REQUIRED ACTION.
All that is wanted is a word-for-word copy of the data from its first line to the line containing "출발시각이 모두 들어있다.", both included.

START RECORDS SUPPLIED

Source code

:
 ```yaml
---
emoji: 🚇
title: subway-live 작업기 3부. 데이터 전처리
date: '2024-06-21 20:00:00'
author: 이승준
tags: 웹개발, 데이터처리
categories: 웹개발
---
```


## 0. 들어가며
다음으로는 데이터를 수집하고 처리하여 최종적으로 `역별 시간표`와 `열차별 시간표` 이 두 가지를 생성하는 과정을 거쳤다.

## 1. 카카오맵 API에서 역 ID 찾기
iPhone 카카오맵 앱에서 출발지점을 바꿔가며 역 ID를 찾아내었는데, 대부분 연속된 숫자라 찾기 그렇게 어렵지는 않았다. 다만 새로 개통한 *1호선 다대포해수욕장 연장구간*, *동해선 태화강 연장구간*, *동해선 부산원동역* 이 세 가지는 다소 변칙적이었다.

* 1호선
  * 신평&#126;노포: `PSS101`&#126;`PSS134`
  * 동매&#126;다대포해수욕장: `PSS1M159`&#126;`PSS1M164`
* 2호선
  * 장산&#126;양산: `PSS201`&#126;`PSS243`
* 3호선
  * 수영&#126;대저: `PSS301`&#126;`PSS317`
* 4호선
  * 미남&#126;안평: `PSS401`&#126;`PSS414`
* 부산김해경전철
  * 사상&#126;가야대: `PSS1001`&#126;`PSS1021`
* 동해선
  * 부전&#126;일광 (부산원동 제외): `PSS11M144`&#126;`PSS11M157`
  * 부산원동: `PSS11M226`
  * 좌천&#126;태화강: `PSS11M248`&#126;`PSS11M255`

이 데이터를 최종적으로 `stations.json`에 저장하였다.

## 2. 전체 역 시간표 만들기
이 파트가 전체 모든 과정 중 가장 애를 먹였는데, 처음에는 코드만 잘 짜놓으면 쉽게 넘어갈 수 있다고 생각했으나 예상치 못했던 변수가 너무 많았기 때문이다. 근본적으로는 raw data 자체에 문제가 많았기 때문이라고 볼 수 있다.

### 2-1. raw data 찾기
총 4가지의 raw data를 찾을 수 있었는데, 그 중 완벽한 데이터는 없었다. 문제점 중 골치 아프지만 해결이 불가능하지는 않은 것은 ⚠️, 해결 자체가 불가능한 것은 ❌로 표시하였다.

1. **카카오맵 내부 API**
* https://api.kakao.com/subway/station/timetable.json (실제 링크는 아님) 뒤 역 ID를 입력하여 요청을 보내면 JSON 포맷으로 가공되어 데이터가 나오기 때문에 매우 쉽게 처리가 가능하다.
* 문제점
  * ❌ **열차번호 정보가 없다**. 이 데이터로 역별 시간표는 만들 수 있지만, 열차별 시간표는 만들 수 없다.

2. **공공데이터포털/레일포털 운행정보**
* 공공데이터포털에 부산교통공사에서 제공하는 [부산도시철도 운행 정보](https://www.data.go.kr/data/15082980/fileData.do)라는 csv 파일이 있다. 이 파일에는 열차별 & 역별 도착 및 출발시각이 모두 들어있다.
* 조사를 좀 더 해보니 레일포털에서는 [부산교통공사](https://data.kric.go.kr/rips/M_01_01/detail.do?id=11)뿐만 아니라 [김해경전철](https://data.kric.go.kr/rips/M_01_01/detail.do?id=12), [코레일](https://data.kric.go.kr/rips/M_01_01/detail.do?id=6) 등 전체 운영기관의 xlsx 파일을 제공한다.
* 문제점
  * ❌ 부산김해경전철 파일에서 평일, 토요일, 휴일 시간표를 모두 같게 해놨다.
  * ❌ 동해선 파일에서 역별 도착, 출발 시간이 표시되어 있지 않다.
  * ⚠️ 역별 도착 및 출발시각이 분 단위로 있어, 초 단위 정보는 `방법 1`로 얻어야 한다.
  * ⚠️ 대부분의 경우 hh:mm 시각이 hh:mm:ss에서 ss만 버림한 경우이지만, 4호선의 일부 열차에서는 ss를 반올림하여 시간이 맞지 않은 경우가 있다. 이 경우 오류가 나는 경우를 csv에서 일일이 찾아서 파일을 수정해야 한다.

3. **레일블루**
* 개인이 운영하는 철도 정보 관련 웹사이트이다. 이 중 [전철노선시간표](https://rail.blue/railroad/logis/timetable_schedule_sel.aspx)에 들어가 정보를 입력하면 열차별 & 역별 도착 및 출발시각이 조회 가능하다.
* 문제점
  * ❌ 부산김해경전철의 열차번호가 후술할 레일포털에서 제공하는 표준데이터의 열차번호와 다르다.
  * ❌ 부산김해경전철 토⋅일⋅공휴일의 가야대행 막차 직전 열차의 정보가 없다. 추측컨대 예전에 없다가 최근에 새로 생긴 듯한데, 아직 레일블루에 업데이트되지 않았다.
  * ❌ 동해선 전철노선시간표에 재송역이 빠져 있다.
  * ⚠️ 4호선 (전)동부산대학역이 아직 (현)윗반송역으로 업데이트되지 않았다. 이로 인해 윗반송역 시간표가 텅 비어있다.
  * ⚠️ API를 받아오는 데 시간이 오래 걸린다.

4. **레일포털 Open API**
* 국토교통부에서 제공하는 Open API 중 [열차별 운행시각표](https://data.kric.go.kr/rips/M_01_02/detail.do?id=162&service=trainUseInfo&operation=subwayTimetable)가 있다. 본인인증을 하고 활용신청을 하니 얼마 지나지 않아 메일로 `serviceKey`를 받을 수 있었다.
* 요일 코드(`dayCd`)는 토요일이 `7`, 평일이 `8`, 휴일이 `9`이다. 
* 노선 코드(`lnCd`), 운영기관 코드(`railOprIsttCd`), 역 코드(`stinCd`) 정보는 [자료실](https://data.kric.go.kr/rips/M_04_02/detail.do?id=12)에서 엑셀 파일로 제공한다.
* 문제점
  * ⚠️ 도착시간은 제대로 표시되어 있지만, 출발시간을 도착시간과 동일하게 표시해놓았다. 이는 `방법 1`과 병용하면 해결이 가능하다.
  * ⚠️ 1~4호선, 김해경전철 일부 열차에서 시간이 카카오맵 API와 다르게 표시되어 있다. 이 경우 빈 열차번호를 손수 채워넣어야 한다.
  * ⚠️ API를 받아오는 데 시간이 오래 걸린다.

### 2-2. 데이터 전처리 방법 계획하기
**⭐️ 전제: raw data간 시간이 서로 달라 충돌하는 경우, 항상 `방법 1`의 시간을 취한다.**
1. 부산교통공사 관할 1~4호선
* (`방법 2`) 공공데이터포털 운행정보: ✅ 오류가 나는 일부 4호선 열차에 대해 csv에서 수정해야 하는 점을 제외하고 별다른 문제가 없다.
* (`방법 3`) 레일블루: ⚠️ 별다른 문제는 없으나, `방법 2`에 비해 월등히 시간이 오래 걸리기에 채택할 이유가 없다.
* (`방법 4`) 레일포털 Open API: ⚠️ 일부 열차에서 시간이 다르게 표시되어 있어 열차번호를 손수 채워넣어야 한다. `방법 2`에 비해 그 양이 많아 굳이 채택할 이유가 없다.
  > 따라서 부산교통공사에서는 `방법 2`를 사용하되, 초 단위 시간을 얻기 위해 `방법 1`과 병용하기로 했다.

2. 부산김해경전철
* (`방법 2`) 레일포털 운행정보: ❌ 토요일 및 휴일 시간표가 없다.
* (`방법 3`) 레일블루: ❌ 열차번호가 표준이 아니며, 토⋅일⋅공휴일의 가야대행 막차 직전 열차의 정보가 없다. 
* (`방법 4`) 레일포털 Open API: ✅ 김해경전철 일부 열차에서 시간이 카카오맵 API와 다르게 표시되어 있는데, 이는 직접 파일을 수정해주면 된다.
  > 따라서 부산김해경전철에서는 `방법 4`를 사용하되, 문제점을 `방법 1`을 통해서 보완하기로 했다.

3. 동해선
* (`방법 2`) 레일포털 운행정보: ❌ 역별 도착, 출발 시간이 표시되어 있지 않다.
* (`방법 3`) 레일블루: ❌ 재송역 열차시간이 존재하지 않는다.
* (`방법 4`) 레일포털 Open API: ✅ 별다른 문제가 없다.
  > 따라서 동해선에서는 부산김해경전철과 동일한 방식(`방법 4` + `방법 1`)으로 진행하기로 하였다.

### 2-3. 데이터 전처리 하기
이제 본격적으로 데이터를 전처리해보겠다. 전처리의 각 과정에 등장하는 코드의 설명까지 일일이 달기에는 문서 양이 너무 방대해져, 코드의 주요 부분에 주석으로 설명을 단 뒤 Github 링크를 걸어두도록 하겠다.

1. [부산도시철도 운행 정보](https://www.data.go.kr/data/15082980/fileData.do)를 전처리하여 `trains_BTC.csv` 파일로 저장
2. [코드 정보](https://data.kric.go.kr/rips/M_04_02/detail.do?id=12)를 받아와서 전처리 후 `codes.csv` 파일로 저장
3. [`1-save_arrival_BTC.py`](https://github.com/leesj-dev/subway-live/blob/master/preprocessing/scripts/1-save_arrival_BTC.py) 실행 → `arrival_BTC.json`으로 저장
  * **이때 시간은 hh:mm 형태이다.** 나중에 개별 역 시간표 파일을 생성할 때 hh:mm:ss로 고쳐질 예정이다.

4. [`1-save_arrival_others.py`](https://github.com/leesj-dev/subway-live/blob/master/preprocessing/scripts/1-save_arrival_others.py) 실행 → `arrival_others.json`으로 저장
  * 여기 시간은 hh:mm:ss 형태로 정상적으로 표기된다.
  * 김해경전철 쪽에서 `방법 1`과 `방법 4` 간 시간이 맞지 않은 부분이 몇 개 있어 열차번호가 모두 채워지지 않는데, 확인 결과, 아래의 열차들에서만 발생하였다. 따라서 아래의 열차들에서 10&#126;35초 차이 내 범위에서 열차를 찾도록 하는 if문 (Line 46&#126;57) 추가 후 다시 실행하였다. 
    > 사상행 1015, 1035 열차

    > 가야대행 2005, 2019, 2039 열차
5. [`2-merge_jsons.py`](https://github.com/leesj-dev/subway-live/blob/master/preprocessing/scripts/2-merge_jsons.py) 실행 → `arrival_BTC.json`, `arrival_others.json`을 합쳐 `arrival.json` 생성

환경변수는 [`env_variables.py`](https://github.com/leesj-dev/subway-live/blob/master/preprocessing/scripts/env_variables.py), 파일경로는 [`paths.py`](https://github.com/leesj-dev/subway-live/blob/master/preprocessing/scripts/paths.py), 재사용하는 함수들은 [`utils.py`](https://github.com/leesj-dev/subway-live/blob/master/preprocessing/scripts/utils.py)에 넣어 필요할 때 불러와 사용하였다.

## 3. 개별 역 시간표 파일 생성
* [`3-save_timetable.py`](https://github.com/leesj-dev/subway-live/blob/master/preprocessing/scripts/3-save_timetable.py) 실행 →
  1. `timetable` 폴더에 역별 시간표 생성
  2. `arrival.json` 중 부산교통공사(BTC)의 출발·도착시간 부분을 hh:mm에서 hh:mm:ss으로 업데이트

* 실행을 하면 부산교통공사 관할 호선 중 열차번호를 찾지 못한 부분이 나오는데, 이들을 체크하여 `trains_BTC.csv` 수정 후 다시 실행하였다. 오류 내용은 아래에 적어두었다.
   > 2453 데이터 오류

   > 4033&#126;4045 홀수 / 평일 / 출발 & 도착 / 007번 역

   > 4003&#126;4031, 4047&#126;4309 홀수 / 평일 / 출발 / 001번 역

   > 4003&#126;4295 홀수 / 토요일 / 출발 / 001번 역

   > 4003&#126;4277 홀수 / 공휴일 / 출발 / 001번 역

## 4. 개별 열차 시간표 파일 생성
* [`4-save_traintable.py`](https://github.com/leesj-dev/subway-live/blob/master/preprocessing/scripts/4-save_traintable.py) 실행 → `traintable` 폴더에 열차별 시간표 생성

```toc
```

END RECORDS SUPPLIED

ANSWER TO THIS TASK.
Source code

:
 ```yaml
---
emoji: 🚇
title: subway-live 작업기 3부. 데이터 전처리
date: '2024-06-21 20:00:00'
author: 이승준
tags: 웹개발, 데이터처리
categories: 웹개발
---
```


## 0. 들어가며
다음으로는 데이터를 수집하고 처리하여 최종적으로 `역별 시간표`와 `열차별 시간표` 이 두 가지를 생성하는 과정을 거쳤다.

## 1. 카카오맵 API에서 역 ID 찾기
iPhone 카카오맵 앱에서 출발지점을 바꿔가며 역 ID를 찾아내었는데, 대부분 연속된 숫자라 찾기 그렇게 어렵지는 않았다. 다만 새로 개통한 *1호선 다대포해수욕장 연장구간*, *동해선 태화강 연장구간*, *동해선 부산원동역* 이 세 가지는 다소 변칙적이었다.

* 1호선
  * 신평&#126;노포: `PSS101`&#126;`PSS134`
  * 동매&#126;다대포해수욕장: `PSS1M159`&#126;`PSS1M164`
* 2호선
  * 장산&#126;양산: `PSS201`&#126;`PSS243`
* 3호선
  * 수영&#126;대저: `PSS301`&#126;`PSS317`
* 4호선
  * 미남&#126;안평: `PSS401`&#126;`PSS414`
* 부산김해경전철
  * 사상&#126;가야대: `PSS1001`&#126;`PSS1021`
* 동해선
  * 부전&#126;일광 (부산원동 제외): `PSS11M144`&#126;`PSS11M157`
  * 부산원동: `PSS11M226`
  * 좌천&#126;태화강: `PSS11M248`&#126;`PSS11M255`

이 데이터를 최종적으로 `stations.json`에 저장하였다.

## 2. 전체 역 시간표 만들기
이 파트가 전체 모든 과정 중 가장 애를 먹였는데, 처음에는 코드만 잘 짜놓으면 쉽게 넘어갈 수 있다고 생각했으나 예상치 못했던 변수가 너무 많았기 때문이다. 근본적으로는 raw data 자체에 문제가 많았기 때문이라고 볼 수 있다.

### 2-1. raw data 찾기
총 4가지의 raw data를 찾을 수 있었는데, 그 중 완벽한 데이터는 없었다. 문제점 중 골치 아프지만 해결이 불가능하지는 않은 것은 ⚠️, 해결 자체가 불가능한 것은 ❌로 표시하였다.

1. **카카오맵 내부 API**
* https://api.kakao.com/subway/station/timetable.json (실제 링크는 아님) 뒤 역 ID를 입력하여 요청을 보내면 JSON 포맷으로 가공되어 데이터가 나오기 때문에 매우 쉽게 처리가 가능하다.
* 문제점
  * ❌ **열차번호 정보가 없다**. 이 데이터로 역별 시간표는 만들 수 있지만, 열차별 시간표는 만들 수 없다.

2. **공공데이터포털/레일포털 운행정보**
* 공공데이터포털에 부산교통공사에서 제공하는 [부산도시철도 운행 정보](https://www.data.go.kr/data/15082980/fileData.do)라는 csv 파일이 있다. 이 파일에는 열차별 & 역별 도착 및 출발시각이 모두 들어있다.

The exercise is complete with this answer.